Provided records
◆ ◆ ◆ ◆

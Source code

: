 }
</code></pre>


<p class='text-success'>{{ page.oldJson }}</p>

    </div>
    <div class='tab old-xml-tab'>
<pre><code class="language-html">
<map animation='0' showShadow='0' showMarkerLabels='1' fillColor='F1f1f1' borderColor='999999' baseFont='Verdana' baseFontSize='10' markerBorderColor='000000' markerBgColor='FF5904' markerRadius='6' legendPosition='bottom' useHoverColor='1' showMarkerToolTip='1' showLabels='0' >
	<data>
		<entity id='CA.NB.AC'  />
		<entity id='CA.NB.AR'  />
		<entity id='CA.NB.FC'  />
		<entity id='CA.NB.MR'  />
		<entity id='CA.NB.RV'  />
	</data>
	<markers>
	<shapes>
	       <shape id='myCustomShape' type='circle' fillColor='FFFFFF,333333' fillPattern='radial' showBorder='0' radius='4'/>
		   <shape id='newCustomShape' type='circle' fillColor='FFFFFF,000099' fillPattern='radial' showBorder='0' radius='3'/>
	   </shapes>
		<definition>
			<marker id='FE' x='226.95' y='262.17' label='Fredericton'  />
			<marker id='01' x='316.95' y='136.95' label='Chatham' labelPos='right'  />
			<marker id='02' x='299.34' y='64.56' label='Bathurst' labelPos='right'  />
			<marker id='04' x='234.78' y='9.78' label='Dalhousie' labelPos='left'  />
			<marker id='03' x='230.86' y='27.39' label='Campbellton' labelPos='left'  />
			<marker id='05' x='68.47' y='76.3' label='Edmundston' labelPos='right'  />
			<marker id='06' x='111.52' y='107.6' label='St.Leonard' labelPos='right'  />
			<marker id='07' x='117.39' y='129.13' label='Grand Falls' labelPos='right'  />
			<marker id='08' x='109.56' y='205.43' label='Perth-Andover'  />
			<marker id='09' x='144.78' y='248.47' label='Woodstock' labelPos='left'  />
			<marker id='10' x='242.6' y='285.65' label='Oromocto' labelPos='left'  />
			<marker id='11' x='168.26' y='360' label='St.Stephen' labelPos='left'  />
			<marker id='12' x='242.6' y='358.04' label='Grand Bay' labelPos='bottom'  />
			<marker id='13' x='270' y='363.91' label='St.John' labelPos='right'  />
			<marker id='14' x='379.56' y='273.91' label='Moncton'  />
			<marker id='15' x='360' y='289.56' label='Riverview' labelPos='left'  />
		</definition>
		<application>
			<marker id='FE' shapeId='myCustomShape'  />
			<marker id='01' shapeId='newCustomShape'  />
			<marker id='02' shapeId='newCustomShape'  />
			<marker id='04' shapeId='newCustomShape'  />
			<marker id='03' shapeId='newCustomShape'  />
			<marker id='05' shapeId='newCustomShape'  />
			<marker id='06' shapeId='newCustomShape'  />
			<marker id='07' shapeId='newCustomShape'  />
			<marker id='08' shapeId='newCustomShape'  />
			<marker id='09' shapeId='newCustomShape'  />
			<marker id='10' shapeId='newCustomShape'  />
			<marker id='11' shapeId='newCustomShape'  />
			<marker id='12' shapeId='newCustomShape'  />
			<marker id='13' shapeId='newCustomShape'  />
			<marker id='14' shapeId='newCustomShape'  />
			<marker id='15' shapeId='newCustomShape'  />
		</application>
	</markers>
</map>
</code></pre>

◆ ◆ ◆ ◆

In the listing above, locate the line containing "<marker id='11' x='168.26'" and the line containing "<application>". Transcribe those two lines and everything between them, exactly as written.

Exercise output
			<marker id='11' x='168.26' y='360' label='St.Stephen' labelPos='left'  />
			<marker id='12' x='242.6' y='358.04' label='Grand Bay' labelPos='bottom'  />
			<marker id='13' x='270' y='363.91' label='St.John' labelPos='right'  />
			<marker id='14' x='379.56' y='273.91' label='Moncton'  />
			<marker id='15' x='360' y='289.56' label='Riverview' labelPos='left'  />
		</definition>
		<application>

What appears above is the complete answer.